А бывало, что и жили хорошо в замужестве. Но ты-то
с лежи супружьей поднялась искриночкой, звездочкой, чтоб ходить и без
никакой крадучи светить. Ты хозяйка там, сариса. К тебе просются,
а не ты просишься за-ради Бога. А она —
со страхом идёт, со скорбию. Чуть что не так — вспомнится
ей, выкорится, что надкушенную взял. Будь она самая добрая баба, а раскол
в ей, терния…
— Трения?
— И трения,
и терния. Это уж надо сразу при сговоре не таиться:
я такая, был грех. Есть добрые мужики…
— Ой,
да кто сейчас на это смотрит, — с раздражением отвечала
Вика и заскрипела кроватью.
— Ну,
ежели не смотрите — ваше дело. Теперь все ваше дело, нашего дела
не осталось. Тебе лучше знать.
И —
замолчали, каждая со своей правдой. А какая у девчонки правда?
Упрямится, и только. Как и во всяком недозрелом плоду кислоты
много.
За окном
просквозил мотоцикл с оглушительным ревом, кто-то встречь ему крикнул.

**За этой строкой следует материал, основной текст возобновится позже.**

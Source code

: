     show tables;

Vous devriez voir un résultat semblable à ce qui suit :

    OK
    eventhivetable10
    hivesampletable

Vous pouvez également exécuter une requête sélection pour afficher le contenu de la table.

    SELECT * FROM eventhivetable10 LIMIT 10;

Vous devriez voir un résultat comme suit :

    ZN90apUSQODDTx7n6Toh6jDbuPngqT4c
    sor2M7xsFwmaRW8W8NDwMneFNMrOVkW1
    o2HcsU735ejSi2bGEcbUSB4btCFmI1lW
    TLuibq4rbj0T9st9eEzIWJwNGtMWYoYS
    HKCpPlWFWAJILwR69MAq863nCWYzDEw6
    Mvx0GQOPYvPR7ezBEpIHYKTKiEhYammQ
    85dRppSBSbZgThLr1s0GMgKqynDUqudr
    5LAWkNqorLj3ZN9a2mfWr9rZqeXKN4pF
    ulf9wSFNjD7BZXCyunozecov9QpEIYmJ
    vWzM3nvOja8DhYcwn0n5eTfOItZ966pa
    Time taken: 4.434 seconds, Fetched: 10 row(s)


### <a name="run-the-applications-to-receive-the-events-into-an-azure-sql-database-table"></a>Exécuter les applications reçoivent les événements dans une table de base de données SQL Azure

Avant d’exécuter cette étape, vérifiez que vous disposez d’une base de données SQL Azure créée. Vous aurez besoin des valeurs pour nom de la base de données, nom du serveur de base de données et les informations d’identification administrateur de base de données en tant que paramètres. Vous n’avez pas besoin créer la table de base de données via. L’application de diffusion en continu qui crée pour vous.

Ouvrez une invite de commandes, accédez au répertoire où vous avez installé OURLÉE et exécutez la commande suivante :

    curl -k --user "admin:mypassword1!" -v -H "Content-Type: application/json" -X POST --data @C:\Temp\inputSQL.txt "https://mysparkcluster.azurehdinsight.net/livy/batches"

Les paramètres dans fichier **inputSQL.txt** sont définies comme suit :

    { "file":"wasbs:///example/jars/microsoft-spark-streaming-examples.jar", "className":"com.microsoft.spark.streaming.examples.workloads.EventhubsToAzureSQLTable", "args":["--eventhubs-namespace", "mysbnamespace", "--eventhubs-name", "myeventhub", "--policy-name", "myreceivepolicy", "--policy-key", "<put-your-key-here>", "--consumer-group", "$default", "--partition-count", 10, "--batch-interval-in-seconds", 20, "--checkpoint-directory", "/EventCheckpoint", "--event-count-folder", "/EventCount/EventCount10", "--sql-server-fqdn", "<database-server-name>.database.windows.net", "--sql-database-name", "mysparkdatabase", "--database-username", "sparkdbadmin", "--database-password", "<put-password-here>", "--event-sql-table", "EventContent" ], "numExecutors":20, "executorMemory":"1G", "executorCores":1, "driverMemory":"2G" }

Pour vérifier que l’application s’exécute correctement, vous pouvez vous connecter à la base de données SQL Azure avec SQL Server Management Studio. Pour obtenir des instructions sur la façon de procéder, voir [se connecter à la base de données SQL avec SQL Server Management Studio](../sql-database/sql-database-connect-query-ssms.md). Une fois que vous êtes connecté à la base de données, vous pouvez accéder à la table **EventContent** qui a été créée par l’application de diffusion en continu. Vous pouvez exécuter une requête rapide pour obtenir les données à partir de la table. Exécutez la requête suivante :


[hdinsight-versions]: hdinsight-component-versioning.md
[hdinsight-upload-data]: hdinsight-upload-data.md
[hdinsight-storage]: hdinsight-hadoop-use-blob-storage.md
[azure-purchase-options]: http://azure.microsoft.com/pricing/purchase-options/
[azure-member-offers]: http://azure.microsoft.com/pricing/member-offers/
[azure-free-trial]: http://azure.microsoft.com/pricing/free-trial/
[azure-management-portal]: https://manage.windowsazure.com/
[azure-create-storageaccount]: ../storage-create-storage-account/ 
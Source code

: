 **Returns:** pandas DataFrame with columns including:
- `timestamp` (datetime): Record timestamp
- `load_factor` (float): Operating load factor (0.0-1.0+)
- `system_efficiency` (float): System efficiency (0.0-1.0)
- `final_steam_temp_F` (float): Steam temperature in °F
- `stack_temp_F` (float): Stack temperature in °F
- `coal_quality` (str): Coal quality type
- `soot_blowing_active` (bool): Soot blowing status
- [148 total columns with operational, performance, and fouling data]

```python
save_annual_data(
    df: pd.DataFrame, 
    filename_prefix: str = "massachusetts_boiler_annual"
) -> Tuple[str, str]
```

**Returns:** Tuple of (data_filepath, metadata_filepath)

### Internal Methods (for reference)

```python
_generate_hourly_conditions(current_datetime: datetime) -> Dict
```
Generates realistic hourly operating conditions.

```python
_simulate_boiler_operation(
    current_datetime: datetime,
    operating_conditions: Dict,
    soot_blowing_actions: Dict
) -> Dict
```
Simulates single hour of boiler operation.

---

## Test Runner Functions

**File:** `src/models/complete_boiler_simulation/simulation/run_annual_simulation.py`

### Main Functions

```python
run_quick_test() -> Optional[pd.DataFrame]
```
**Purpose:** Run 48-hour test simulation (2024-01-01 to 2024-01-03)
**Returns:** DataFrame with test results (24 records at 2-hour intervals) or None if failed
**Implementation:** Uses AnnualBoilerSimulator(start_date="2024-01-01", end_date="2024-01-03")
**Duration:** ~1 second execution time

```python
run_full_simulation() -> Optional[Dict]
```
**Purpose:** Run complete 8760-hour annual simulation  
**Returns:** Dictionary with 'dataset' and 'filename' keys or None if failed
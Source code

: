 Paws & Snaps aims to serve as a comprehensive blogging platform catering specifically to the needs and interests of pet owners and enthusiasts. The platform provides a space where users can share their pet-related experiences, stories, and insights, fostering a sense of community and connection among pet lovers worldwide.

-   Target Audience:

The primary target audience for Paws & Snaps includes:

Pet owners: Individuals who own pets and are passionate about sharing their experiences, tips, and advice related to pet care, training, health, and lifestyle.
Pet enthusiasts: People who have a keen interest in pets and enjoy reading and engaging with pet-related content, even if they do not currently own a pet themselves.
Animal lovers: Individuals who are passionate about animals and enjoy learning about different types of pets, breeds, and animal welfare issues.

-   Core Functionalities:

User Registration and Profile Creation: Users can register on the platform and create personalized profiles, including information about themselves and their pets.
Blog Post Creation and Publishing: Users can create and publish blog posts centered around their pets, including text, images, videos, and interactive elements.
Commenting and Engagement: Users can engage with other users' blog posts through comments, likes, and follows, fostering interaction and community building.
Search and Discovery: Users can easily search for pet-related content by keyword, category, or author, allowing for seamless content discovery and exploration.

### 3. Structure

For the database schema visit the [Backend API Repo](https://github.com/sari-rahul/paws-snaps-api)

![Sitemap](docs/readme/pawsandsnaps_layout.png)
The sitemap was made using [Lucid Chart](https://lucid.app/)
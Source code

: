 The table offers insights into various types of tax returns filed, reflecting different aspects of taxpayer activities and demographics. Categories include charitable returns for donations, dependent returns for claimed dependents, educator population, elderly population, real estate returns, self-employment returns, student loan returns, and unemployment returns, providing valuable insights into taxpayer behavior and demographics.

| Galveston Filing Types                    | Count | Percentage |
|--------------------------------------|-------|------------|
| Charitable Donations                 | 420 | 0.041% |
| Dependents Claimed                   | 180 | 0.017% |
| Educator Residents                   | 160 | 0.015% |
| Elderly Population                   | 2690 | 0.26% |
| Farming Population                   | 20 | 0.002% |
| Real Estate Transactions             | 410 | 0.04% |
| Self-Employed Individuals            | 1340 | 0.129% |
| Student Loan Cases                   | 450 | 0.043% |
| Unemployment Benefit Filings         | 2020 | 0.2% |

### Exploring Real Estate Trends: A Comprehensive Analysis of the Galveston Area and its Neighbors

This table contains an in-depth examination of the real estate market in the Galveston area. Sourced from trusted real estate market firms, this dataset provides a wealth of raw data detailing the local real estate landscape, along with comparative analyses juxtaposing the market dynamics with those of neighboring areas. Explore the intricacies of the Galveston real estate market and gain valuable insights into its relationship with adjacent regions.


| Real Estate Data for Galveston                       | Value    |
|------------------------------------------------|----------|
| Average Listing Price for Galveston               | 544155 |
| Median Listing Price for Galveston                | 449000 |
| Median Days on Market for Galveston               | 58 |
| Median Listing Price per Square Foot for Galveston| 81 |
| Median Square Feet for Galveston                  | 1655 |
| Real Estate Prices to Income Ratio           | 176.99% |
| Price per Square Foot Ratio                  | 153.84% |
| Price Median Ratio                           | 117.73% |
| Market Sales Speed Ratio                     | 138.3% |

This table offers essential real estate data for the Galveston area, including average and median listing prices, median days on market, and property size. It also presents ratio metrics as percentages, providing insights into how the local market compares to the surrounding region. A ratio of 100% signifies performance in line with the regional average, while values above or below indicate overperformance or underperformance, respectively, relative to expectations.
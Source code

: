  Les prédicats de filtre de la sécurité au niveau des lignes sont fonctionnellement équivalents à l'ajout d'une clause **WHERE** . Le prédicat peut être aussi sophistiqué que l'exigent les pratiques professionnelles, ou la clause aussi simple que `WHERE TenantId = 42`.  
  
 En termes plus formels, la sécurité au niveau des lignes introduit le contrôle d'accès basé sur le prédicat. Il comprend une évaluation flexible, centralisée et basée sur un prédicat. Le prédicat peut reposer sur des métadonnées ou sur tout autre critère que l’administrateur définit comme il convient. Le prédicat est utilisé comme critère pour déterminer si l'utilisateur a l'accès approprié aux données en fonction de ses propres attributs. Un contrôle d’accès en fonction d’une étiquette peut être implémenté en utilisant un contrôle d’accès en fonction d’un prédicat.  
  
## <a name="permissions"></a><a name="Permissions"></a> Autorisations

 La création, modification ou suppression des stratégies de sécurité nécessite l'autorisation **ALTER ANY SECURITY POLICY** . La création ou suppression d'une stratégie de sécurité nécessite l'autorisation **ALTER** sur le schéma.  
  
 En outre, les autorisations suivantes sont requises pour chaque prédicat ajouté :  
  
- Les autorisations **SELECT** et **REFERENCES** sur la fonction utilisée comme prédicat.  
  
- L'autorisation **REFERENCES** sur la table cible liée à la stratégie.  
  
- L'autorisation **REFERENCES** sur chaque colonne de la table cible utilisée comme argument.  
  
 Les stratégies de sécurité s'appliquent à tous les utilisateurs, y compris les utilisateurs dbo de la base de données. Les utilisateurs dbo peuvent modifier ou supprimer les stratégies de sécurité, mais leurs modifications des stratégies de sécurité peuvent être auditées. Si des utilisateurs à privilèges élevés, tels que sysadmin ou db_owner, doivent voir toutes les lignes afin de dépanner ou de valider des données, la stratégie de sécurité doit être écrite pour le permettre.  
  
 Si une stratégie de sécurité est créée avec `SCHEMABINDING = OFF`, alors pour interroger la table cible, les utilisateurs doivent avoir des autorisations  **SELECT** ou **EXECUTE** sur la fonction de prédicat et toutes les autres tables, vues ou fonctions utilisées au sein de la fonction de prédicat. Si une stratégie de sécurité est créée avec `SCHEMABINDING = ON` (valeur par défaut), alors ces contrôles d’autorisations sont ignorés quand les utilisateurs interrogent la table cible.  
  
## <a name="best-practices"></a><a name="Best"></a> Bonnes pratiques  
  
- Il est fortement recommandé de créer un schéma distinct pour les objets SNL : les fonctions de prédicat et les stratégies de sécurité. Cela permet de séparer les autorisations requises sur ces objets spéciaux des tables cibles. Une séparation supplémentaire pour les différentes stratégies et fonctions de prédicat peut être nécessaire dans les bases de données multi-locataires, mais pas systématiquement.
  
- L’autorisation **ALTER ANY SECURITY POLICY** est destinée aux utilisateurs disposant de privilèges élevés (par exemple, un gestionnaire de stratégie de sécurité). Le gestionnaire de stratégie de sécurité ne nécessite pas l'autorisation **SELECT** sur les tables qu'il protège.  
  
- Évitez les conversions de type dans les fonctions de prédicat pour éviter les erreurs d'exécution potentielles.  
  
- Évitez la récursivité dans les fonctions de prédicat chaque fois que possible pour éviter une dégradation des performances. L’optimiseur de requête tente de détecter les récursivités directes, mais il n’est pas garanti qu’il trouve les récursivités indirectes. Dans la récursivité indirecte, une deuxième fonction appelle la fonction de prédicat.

И опять тихо. Наталья бочком подъелозилась к спинке кровати
и отвела рукой занавеску. Еще светлее стало в спальне —
отцеженным, слюдянистым светом.
— Зачем
ты? Закрой! — встревоженно встрепенулась Вика.
Тонко,
из звездной волосинки назревший, висел месяц. И скрадывал — где
еще звездочка зазевалась. Полнится каждую ночь, полнится, пока
не наберется в круглую сытую луну. Избы на другой стороне улицы
стояли придавленно и завороженно — ни дымка, ни огонька,
ни звука. Снежные шапки на крышах, подтаявшие за день, сидели
набекрень и леденисто взблескивали под могучим дыханием неба. Такое там
царило безлюдье, такая немота и такой холод, так искрилось небо над оцепеневшею
землей и такой бедной, сиротливой показалась земля, что Наталье стало
не по себе. Опустив занавеску и уползая под одеяло, она
прошептала:
— Господи
помилуй…
— Что
там, бабушка? — не поняла Вика.
— Везде
там, внученька, Господи помилуй…
— Ты что —
больше ничего не видела?
— Нет.
Спи.
Не сразу,
через молчание, через вздохи, совсем по-бабьи:
— А у вас
как с дедушкой было?
Наталья
далеко была, не поняла:
— С дедушкой?
Что было?
— Ну,
как в первый раз сходились? Или ты забыла?
Наталья
вздохнула так, что показалось — поднялась с кровати. Пришлось во-он
откуда возвращаться, чтобы собраться с памятью. И сказала без
радости, без чувства:
— Мы невенчанные
легли. Это уж хорошего мало. Повенчаться к той поре негде было,
церквы посбивали. Взяла я под крылышко свои восемнадцать годочков,
перешила старое платье под новое — вот и вся невеста. Год голодный
стоял. Выходили в деревне и в шестнадцать годочков, как тебе…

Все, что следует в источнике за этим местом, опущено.